Quise iniciarme de un modo brillante, digno de mí y de mis ideales de verdad y justicia; digno de la misión de la prensa y de aquel pueblo de que era ella tornavoz o eco fiel y leal, aplaudiendo en un suelto tan vigoroso como ingenuo, una medida trascendental y equitativa dictada por el gobierno en el ramo de la instrucción pública.

Y ese fue el génesis de mis desventuras.

El suelto murió en la dirección después de compuesto.

Ataqué, otro día, con justicia y valentía a un arzobispo –porque mi audacia no reparaba en (políticos) ni en arzobispos, y mi arranque murió nonato en el canasto de la basura.

Defendí un proyecto de obras de salubridad a todas luces convenientes; censuré la conducta de un diputado amigo que votara contra una ley progresista emanada del ministerio; escribí en pro del libre cambio; narré un hecho vergonzoso de un simple ciudadano; y mis defensas y censuras se perdían en el corto camino a recorrer de la redacción a la vía pública, sin que vieran la luz del día ni llegaran a los ojos de aquel pueblo, que como yo pensaba, y del cual vivía encargado de traducir las ideas y pensamientos.

Un día el director me llamó a su mesa y me dijo estas o parecidas palabras:

-Amigo mío: es Vd. muy joven y su natural candorosidad le hará caer en lamentables errores. Si desea Vd. continuar en la redacción, debe Vd. ceñirse a ver por nuestros ojos, pensar por nuestra cabeza y hablar por nuestra boca. Sus sueltos son inconvenientes, duros, a veces violentos y sobre todo inoportunos.

Para ser periodista hay que ser maleable y dúctil como el agua, convertirse en Proteo, realizar el milagro de la metempsicosis de Júpiter.

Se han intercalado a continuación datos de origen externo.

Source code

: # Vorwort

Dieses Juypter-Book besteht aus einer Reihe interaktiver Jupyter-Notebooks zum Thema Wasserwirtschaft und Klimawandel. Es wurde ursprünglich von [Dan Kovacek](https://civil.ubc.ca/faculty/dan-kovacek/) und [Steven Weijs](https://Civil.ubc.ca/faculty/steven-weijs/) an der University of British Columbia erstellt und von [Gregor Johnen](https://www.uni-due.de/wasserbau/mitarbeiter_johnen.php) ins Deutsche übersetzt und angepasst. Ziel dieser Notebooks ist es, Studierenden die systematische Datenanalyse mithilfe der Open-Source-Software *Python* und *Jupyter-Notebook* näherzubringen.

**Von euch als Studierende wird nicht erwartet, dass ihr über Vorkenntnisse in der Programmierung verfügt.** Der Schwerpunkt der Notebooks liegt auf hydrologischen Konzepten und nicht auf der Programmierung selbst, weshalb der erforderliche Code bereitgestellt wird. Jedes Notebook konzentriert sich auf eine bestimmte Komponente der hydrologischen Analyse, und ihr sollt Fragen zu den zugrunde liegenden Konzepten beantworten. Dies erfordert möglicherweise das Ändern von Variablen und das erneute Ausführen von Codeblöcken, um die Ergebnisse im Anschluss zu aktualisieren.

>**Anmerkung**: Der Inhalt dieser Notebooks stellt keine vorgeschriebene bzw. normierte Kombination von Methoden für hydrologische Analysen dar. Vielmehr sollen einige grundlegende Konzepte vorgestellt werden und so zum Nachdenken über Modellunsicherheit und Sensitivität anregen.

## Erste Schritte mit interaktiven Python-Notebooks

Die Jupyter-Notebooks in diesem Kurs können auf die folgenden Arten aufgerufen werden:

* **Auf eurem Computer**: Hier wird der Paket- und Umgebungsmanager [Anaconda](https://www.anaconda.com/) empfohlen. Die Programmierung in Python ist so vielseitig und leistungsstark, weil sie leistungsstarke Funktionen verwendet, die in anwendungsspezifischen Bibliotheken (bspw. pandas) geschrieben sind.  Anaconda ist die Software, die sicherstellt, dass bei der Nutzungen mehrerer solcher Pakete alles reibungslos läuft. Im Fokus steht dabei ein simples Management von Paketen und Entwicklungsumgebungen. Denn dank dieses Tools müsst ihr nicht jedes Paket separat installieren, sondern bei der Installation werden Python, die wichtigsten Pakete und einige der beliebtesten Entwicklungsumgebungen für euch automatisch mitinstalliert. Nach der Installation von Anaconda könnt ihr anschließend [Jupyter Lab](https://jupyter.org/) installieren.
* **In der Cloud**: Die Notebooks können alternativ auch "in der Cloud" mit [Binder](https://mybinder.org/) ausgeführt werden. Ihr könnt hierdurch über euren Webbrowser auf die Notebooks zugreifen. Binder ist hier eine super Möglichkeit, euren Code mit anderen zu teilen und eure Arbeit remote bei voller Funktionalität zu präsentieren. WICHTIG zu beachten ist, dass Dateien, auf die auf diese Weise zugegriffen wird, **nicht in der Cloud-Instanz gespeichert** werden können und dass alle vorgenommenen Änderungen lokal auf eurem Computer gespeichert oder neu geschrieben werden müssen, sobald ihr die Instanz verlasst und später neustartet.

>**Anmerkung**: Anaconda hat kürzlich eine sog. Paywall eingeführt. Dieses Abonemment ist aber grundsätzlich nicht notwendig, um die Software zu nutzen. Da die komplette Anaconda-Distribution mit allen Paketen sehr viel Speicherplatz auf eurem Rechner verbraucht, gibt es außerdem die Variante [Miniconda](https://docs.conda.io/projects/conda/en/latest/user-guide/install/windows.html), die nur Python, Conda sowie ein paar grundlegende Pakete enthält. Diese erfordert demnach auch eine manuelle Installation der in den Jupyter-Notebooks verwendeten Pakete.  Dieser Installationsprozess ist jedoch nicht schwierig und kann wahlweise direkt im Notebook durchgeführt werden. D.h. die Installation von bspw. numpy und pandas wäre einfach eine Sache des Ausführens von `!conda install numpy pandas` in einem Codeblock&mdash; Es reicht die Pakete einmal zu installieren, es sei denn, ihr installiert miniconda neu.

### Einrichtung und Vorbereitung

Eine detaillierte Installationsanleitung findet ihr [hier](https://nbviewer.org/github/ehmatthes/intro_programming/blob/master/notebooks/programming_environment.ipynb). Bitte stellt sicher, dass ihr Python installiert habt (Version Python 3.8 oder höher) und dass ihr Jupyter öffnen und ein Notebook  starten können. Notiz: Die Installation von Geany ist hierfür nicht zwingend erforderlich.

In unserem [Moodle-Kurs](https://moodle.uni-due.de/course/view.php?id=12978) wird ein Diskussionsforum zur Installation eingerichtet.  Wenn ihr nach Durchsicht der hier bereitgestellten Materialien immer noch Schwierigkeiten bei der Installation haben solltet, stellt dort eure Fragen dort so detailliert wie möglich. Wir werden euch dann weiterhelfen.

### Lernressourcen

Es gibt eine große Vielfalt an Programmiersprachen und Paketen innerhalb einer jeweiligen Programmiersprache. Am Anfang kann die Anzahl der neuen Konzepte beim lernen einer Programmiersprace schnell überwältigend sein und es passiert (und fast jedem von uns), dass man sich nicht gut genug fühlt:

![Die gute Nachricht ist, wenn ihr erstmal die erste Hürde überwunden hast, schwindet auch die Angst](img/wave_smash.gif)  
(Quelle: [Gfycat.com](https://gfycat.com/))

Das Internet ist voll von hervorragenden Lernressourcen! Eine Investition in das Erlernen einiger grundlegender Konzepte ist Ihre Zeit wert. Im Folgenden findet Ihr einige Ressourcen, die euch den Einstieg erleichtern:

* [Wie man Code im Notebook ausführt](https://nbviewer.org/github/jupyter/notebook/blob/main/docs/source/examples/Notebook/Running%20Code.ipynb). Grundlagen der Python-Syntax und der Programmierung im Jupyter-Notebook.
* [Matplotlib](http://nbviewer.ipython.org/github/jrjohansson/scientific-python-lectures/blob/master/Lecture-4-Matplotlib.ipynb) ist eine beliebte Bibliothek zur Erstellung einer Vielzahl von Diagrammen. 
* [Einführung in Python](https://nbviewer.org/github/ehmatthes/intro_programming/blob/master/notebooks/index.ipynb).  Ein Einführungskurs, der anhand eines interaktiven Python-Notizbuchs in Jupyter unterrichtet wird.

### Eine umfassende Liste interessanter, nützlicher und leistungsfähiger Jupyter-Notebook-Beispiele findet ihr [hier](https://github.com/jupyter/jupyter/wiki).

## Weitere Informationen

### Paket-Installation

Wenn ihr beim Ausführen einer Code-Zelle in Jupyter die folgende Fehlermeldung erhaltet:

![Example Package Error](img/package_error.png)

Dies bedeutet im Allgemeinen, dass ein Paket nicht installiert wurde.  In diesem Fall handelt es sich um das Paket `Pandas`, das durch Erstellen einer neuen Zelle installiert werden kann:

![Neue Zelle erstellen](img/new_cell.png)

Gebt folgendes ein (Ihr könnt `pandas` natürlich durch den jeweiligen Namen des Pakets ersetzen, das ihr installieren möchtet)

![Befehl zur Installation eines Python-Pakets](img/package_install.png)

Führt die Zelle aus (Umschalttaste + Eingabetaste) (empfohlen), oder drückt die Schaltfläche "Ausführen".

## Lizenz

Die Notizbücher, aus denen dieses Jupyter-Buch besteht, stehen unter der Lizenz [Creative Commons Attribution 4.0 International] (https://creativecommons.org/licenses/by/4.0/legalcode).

Debe Vd. penetrarse bien de la diferencia que existe entre el escenario de un teatro y el teatro de telones adentro.

Su primer suelto no se publicó porque un diario de oposición no debe nunca alabar un acto gubernamental, por bueno que este sea.

Su artículo contra el arzobispo nos indisponía con la masa católica de nuestros suscriptores y el perjuicio hubiera sido grande. La defensa de las obras de salubridad podía hacer creer al público que nosotros teníamos interés en ella; el diputado a quien Vd. atacaba tan duramente es nuestro corresponsal en la corte y el caballero autor del hecho por Vd. narrado disponía de cien votos en el 3r distrito electoral.

En todo tenía Vd. razón de sobra: sus juicios eran justos, la verdad y la honradez los dictaban, pero Vd. ve cuán poderosos motivos pesaban para condenarlos al aniquilamiento.

Y aquí terminó mi director su arenga pero no terminó mi asombro que había ido creciendo.

Elogiaba; estaba vendido.

Hería: era injusto y parcial.

Callaba: era un cobarde que no tenía el valor de mis convicciones.

Y de esta forma vivía malquistó de todos y como el alma de Garibay, en punto a juicios, vagando sin cesar entre el cielo y la tierra.

Dante no ha inventado castigo más cruel!

***

Salí de la redacción y pasé, como ave de mal agüero, por otras muchas en las que vi repetida, con ligeras variantes, la escena anterior, después de haberme hecho dormir de noche y de día, de tarde y de mañana, o no dormir a hora ninguna, según la organización del diario y después de haber perdido la salud y las ilusiones, la vista y el pelo.

Me propuse fundar un periódico, para ser dueño y señor de mi pensamiento. Los años habían corrido: era hombre, pero conservaba mi culto a la diosa desnuda que, al decir de los más, tiene su morada en un pozo de insondable profundidad.

Busqué y hallé un pueblito casi ignorado, de relativa instrucción, animado de ideas progresistas y en el cual cada ciudadano me pareció un Caton de carne y hueso.

Planté en él mis reales, levanté mi tienda y la máquina –modestamente movida a brazo- arrojó de su seno el primer número de mi diario. Se titulaba La verdad.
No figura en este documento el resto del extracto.